I'm just looking through the other details. There's one in here around the use of UDI in tracking and tracing. And the question is how the UDI would be used to make it easier to track if a device ever needs to be recalled? Or if there needs to be some advice given to a patient who may have received an implant that has some safety issue? And whilst, as I said, here at the TGA, we would regulate the requirement for every device to have a UDI available when the device is supplied. But it is up to the healthcare professional or the hospital to also use that UDI in their own systems and records.

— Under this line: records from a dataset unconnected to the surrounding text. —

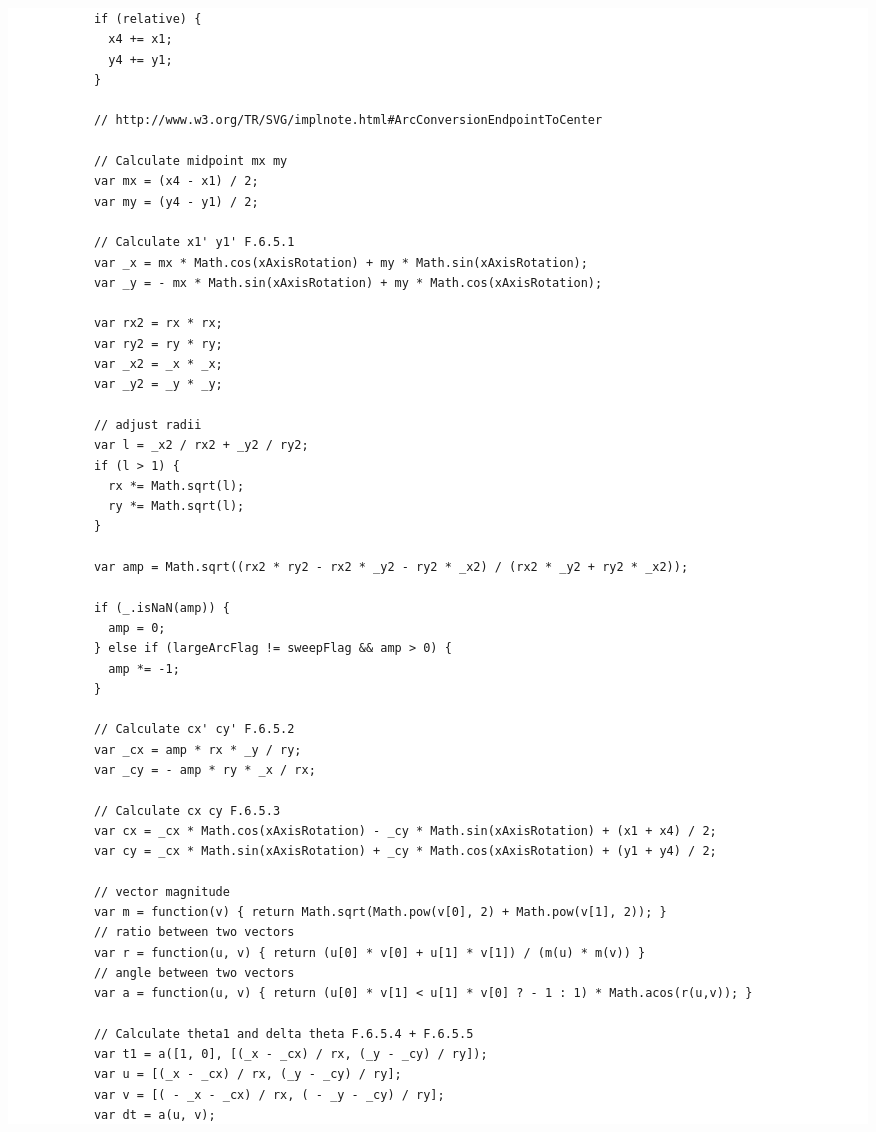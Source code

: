                 if (relative) {
                  x4 += x1;
                  y4 += y1;
                }

                // http://www.w3.org/TR/SVG/implnote.html#ArcConversionEndpointToCenter

                // Calculate midpoint mx my
                var mx = (x4 - x1) / 2;
                var my = (y4 - y1) / 2;

                // Calculate x1' y1' F.6.5.1
                var _x = mx * Math.cos(xAxisRotation) + my * Math.sin(xAxisRotation);
                var _y = - mx * Math.sin(xAxisRotation) + my * Math.cos(xAxisRotation);

                var rx2 = rx * rx;
                var ry2 = ry * ry;
                var _x2 = _x * _x;
                var _y2 = _y * _y;

                // adjust radii
                var l = _x2 / rx2 + _y2 / ry2;
                if (l > 1) {
                  rx *= Math.sqrt(l);
                  ry *= Math.sqrt(l);
                }

                var amp = Math.sqrt((rx2 * ry2 - rx2 * _y2 - ry2 * _x2) / (rx2 * _y2 + ry2 * _x2));

                if (_.isNaN(amp)) {
                  amp = 0;
                } else if (largeArcFlag != sweepFlag && amp > 0) {
                  amp *= -1;
                }

                // Calculate cx' cy' F.6.5.2
                var _cx = amp * rx * _y / ry;
                var _cy = - amp * ry * _x / rx;

                // Calculate cx cy F.6.5.3
                var cx = _cx * Math.cos(xAxisRotation) - _cy * Math.sin(xAxisRotation) + (x1 + x4) / 2;
                var cy = _cx * Math.sin(xAxisRotation) + _cy * Math.cos(xAxisRotation) + (y1 + y4) / 2;

                // vector magnitude
                var m = function(v) { return Math.sqrt(Math.pow(v[0], 2) + Math.pow(v[1], 2)); }
                // ratio between two vectors
                var r = function(u, v) { return (u[0] * v[0] + u[1] * v[1]) / (m(u) * m(v)) }
                // angle between two vectors
                var a = function(u, v) { return (u[0] * v[1] < u[1] * v[0] ? - 1 : 1) * Math.acos(r(u,v)); }

                // Calculate theta1 and delta theta F.6.5.4 + F.6.5.5
                var t1 = a([1, 0], [(_x - _cx) / rx, (_y - _cy) / ry]);
                var u = [(_x - _cx) / rx, (_y - _cy) / ry];
                var v = [( - _x - _cx) / rx, ( - _y - _cy) / ry];
                var dt = a(u, v);
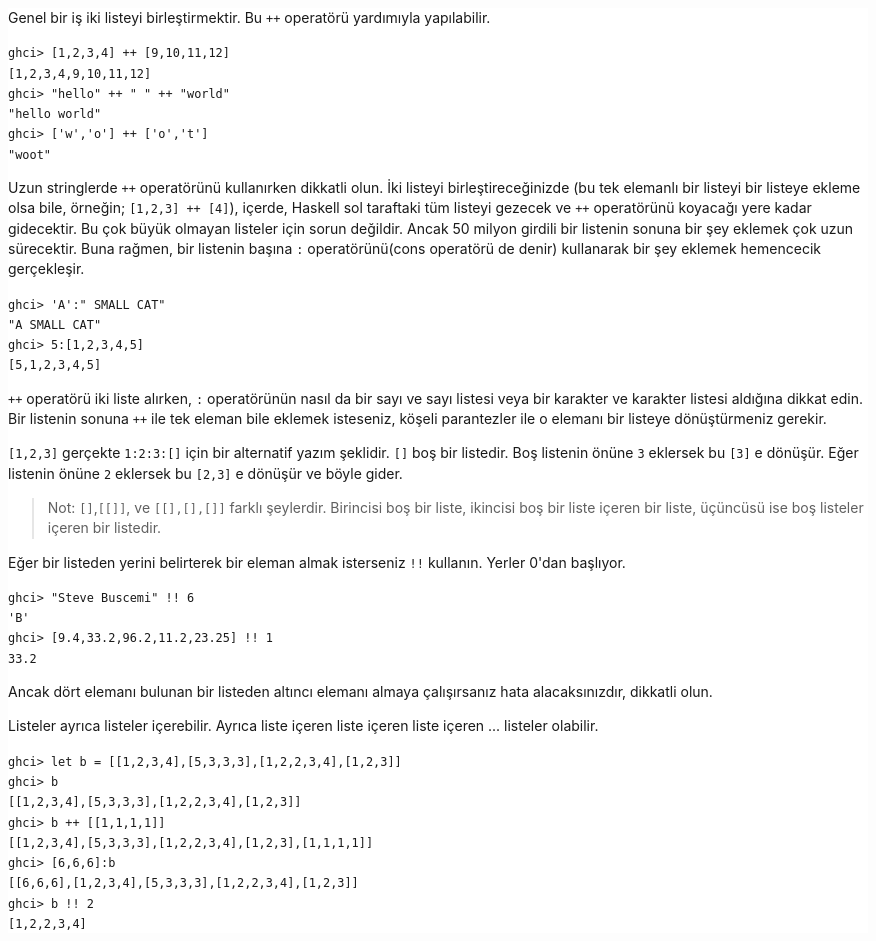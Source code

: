 Genel bir iş iki listeyi birleştirmektir. Bu `++` operatörü yardımıyla yapılabilir.

```
ghci> [1,2,3,4] ++ [9,10,11,12]  
[1,2,3,4,9,10,11,12]  
ghci> "hello" ++ " " ++ "world"  
"hello world"  
ghci> ['w','o'] ++ ['o','t']  
"woot"
```

Uzun stringlerde `++` operatörünü kullanırken dikkatli olun. İki listeyi birleştireceğinizde (bu tek elemanlı bir listeyi bir listeye ekleme olsa bile, örneğin; `[1,2,3] ++ [4]`), içerde, Haskell sol taraftaki tüm listeyi gezecek ve `++` operatörünü koyacağı yere kadar gidecektir. Bu çok büyük olmayan listeler için sorun değildir. Ancak 50 milyon girdili bir listenin sonuna bir şey eklemek çok uzun sürecektir. Buna rağmen, bir listenin başına `:` operatörünü(cons operatörü de denir) kullanarak bir şey eklemek hemencecik gerçekleşir.

```
ghci> 'A':" SMALL CAT"  
"A SMALL CAT"  
ghci> 5:[1,2,3,4,5]  
[5,1,2,3,4,5]  
```

`++` operatörü iki liste alırken, `:` operatörünün nasıl da bir sayı ve sayı listesi veya bir karakter ve karakter listesi aldığına dikkat edin. Bir listenin sonuna `++` ile tek eleman bile eklemek isteseniz, köşeli parantezler ile o elemanı bir listeye dönüştürmeniz gerekir.

`[1,2,3]` gerçekte `1:2:3:[]` için bir alternatif yazım şeklidir. `[]` boş bir listedir. Boş listenin önüne `3` eklersek bu `[3]` e dönüşür. Eğer listenin önüne `2` eklersek bu `[2,3]` e dönüşür ve böyle gider.

> Not: `[]`,`[[]]`, ve `[[],[],[]]` farklı şeylerdir. Birincisi boş bir liste, ikincisi boş bir liste içeren bir liste, üçüncüsü ise boş listeler içeren bir listedir.

Eğer bir listeden yerini belirterek bir eleman almak isterseniz `!!` kullanın. Yerler 0'dan başlıyor.

```
ghci> "Steve Buscemi" !! 6  
'B'  
ghci> [9.4,33.2,96.2,11.2,23.25] !! 1  
33.2
```

Ancak dört elemanı bulunan bir listeden altıncı elemanı almaya çalışırsanız hata alacaksınızdır, dikkatli olun.

Listeler ayrıca listeler içerebilir. Ayrıca liste içeren liste içeren liste içeren ... listeler olabilir.

```
ghci> let b = [[1,2,3,4],[5,3,3,3],[1,2,2,3,4],[1,2,3]]  
ghci> b  
[[1,2,3,4],[5,3,3,3],[1,2,2,3,4],[1,2,3]]  
ghci> b ++ [[1,1,1,1]]  
[[1,2,3,4],[5,3,3,3],[1,2,2,3,4],[1,2,3],[1,1,1,1]]  
ghci> [6,6,6]:b  
[[6,6,6],[1,2,3,4],[5,3,3,3],[1,2,2,3,4],[1,2,3]]  
ghci> b !! 2  
[1,2,2,3,4]
```
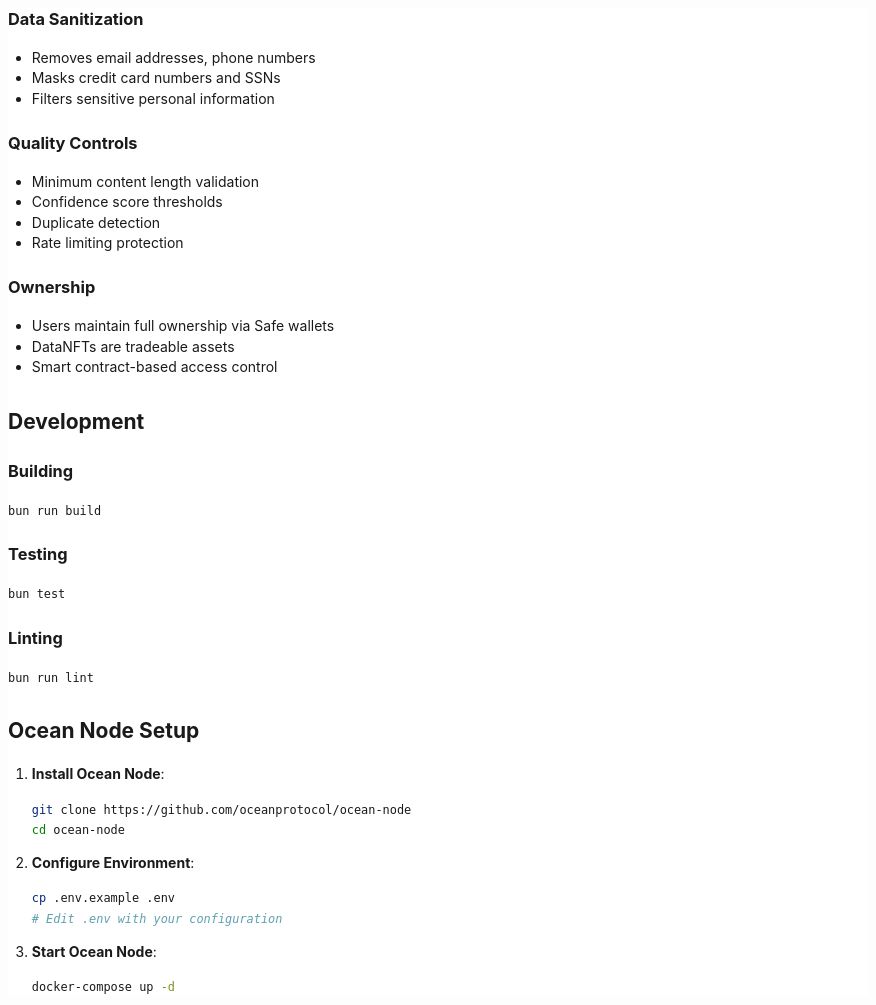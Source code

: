 ### Data Sanitization

- Removes email addresses, phone numbers
- Masks credit card numbers and SSNs
- Filters sensitive personal information

### Quality Controls

- Minimum content length validation
- Confidence score thresholds
- Duplicate detection
- Rate limiting protection

### Ownership

- Users maintain full ownership via Safe wallets
- DataNFTs are tradeable assets
- Smart contract-based access control

## Development

### Building

```bash
bun run build
```

### Testing

```bash
bun test
```

### Linting

```bash
bun run lint
```

## Ocean Node Setup

1. **Install Ocean Node**:
   ```bash
   git clone https://github.com/oceanprotocol/ocean-node
   cd ocean-node
   ```

2. **Configure Environment**:
   ```bash
   cp .env.example .env
   # Edit .env with your configuration
   ```

3. **Start Ocean Node**:
   ```bash
   docker-compose up -d
   ```
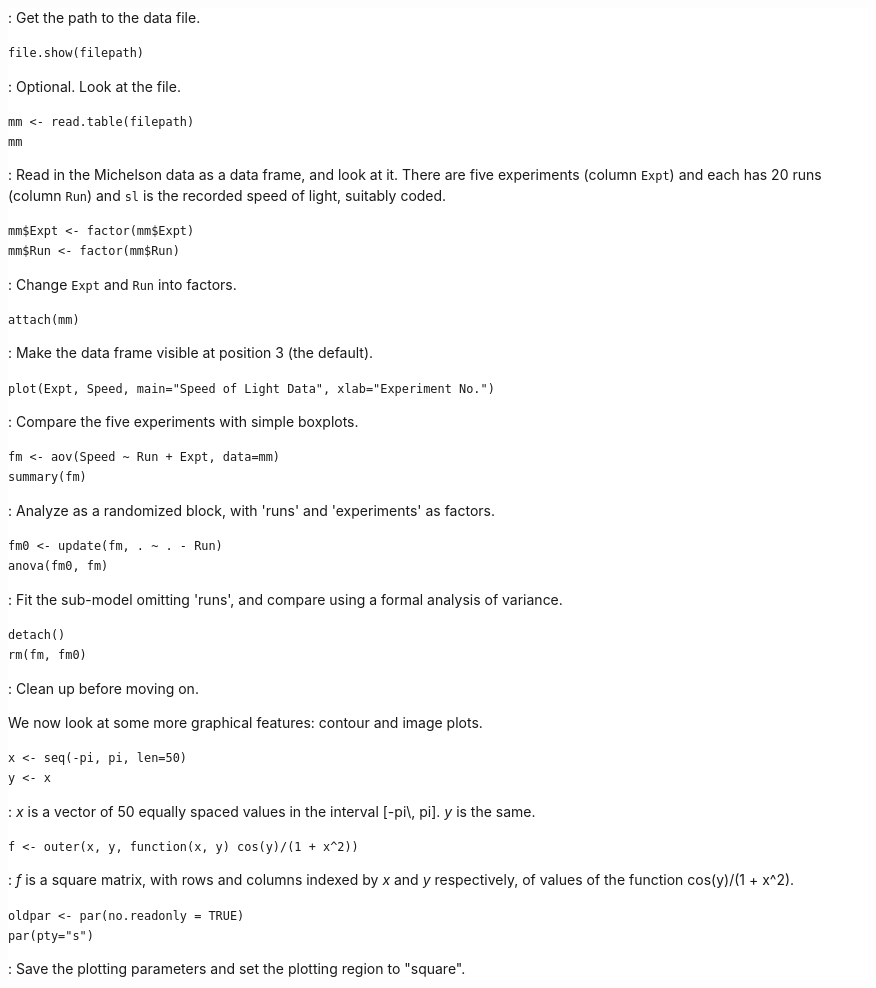 : Get the path to the data file.

`file.show(filepath)`

: Optional. Look at the file.

`mm <- read.table(filepath)`\
`mm`

: Read in the Michelson data as a data frame, and look at it. There
are five experiments (column `Expt`) and each has 20 runs (column
`Run`) and `sl` is the recorded speed of light, suitably coded.

`mm$Expt <- factor(mm$Expt)`\
`mm$Run <- factor(mm$Run)`

: Change `Expt` and `Run` into factors.

`attach(mm)`

: Make the data frame visible at position 3 (the default).

`plot(Expt, Speed, main="Speed of Light Data", xlab="Experiment No.")`

: Compare the five experiments with simple boxplots.

`fm <- aov(Speed ~ Run + Expt, data=mm)`\
`summary(fm)`

: Analyze as a randomized block, with 'runs' and 'experiments' as
factors.

`fm0 <- update(fm, . ~ . - Run)`\
`anova(fm0, fm)`

: Fit the sub-model omitting 'runs', and compare using a formal
analysis of variance.

`detach()`\
`rm(fm, fm0)`

: Clean up before moving on.

We now look at some more graphical features: contour and image plots.

`x <- seq(-pi, pi, len=50)`\
`y <- x`

: _x_ is a vector of 50 equally spaced values in the interval \[-pi\\,
pi\]. _y_ is the same.

`f <- outer(x, y, function(x, y) cos(y)/(1 + x^2))`

: _f_ is a square matrix, with rows and columns indexed by _x_ and _y_
respectively, of values of the function cos(y)/(1 + x\^2).

`oldpar <- par(no.readonly = TRUE)`\
`par(pty="s")`

: Save the plotting parameters and set the plotting region to
"square".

Now, obviously, we can't control what healthcare professionals or hospitals do with any data, but, certainly, that's why we're trying to have this very broad engagement strategy to encourage the adoption of the UDI in their systems. But at the end of the day, it is up to whoever is supplied with the device what they wish to do with the UDI. And we'll be strongly encouraging people to adopt the UDI into their systems.

And that's part of the reason why in the Queensland pilot, which I mentioned, we're working closely with state government to see how it could be adopted in the state government system. But also working with the Safety and Quality Commission to work through what safety aspect could potentially be included in safety and quality requirements.

There's a number of other... So, there's a question around the overall schedule of the implementation. When the government provided us with the approval to use the funding in the budget announcement last year, they set a timeframe of four years to get the database up and running. So, four years is our implementation timeframe, and that'll bring us up to 2024.

Obviously, the database will have to be up and running then, but which devices are required to submit data to the database may or may not include all classes of devices. We will have to work that through and make sure that it's practical. But in terms of the schedule of implementation, we will start with high-risk implantable devices, similar to other regulators, and then work backwards to have a realistic timeframe.

Now, unfortunately, I've been provided with a big timeclock saying we've reached the end of time, and so I would like to thank you for joining in to this webinar. Jumping in at the last minute has been a challenge, but that's what we're going to be doing. Meeting lots of challenges with this project along the way, and we do hope that those how have engaged with us today will continue to engage.

If you're interested in joining the workshops and future webinars, there'll be information on our website. We're creating a specific website for UDI so you can keep in touch and keep up to date with all the information. We will take all the remaining questions and package those up into some information that we'll also include as part of our ongoing work.

So, I'd like to thank you all for your participation and look forward to the next catch-up we have via webinar. Thank you.